» **ASSIGNMENT**:
Your answer should consist of the lines in the data below that contain "true".

(Plain-text document sources)
^^^^^^^^
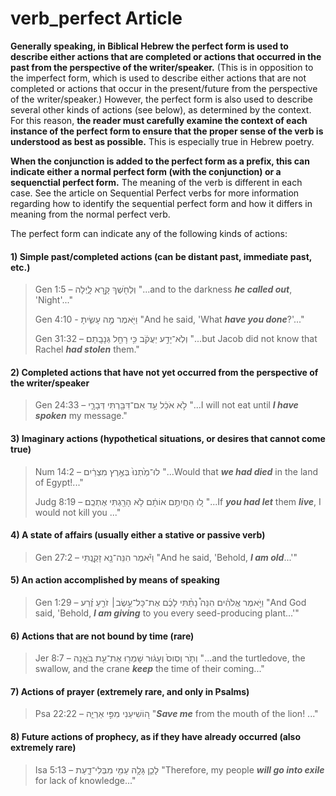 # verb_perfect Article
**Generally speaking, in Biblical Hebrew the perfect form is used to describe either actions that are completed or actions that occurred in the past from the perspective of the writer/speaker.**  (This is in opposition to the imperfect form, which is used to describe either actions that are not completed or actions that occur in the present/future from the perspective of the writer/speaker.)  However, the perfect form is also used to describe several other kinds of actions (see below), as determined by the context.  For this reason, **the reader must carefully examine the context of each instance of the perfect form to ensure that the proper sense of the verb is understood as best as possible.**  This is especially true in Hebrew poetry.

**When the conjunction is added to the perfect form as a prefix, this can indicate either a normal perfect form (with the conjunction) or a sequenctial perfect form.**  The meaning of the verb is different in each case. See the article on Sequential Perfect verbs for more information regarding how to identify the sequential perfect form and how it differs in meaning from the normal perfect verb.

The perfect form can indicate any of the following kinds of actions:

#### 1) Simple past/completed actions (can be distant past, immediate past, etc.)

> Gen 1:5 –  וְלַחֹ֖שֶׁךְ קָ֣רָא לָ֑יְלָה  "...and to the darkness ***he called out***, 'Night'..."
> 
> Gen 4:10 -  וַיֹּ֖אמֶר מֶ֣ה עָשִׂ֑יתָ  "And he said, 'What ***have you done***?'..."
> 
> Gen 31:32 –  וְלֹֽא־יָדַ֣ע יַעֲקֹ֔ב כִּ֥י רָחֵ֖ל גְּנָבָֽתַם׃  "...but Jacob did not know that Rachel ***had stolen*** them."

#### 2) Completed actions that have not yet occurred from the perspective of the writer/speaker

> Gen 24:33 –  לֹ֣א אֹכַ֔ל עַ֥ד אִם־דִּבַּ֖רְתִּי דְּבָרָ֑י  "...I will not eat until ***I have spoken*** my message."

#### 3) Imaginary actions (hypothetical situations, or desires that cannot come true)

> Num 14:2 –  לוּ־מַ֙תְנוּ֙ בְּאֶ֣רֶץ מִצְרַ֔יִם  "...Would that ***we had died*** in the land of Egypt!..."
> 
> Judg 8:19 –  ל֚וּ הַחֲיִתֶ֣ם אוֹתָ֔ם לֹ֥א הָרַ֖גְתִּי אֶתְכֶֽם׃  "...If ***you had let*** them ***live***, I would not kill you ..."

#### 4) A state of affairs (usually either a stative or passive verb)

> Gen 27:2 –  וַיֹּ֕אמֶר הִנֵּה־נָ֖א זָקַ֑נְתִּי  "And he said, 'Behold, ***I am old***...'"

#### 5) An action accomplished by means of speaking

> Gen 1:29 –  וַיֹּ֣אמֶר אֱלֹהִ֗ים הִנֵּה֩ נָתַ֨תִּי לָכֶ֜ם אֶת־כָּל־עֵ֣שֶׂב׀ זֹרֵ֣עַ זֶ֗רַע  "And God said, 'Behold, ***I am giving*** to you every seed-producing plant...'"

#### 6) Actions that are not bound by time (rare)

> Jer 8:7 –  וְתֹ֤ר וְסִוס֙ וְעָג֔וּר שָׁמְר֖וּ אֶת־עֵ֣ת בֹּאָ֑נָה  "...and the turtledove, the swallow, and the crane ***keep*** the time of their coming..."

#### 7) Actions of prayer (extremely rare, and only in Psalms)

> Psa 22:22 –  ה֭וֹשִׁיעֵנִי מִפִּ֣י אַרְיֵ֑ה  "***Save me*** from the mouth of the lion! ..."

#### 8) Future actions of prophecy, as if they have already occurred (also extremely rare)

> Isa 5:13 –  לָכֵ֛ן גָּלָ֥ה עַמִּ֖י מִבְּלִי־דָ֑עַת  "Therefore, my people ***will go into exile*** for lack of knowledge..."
^^^^^^^^
» **SOLUTION TO THE PROBLEM**:
**Generally speaking, in Biblical Hebrew the perfect form is used to describe either actions that are completed or actions that occurred in the past from the perspective of the writer/speaker.**  (This is in opposition to the imperfect form, which is used to describe either actions that are not completed or actions that occur in the present/future from the perspective of the writer/speaker.)  However, the perfect form is also used to describe several other kinds of actions (see below), as determined by the context.  For this reason, **the reader must carefully examine the context of each instance of the perfect form to ensure that the proper sense of the verb is understood as best as possible.**  This is especially true in Hebrew poetry.
#### 3) Imaginary actions (hypothetical situations, or desires that cannot come true)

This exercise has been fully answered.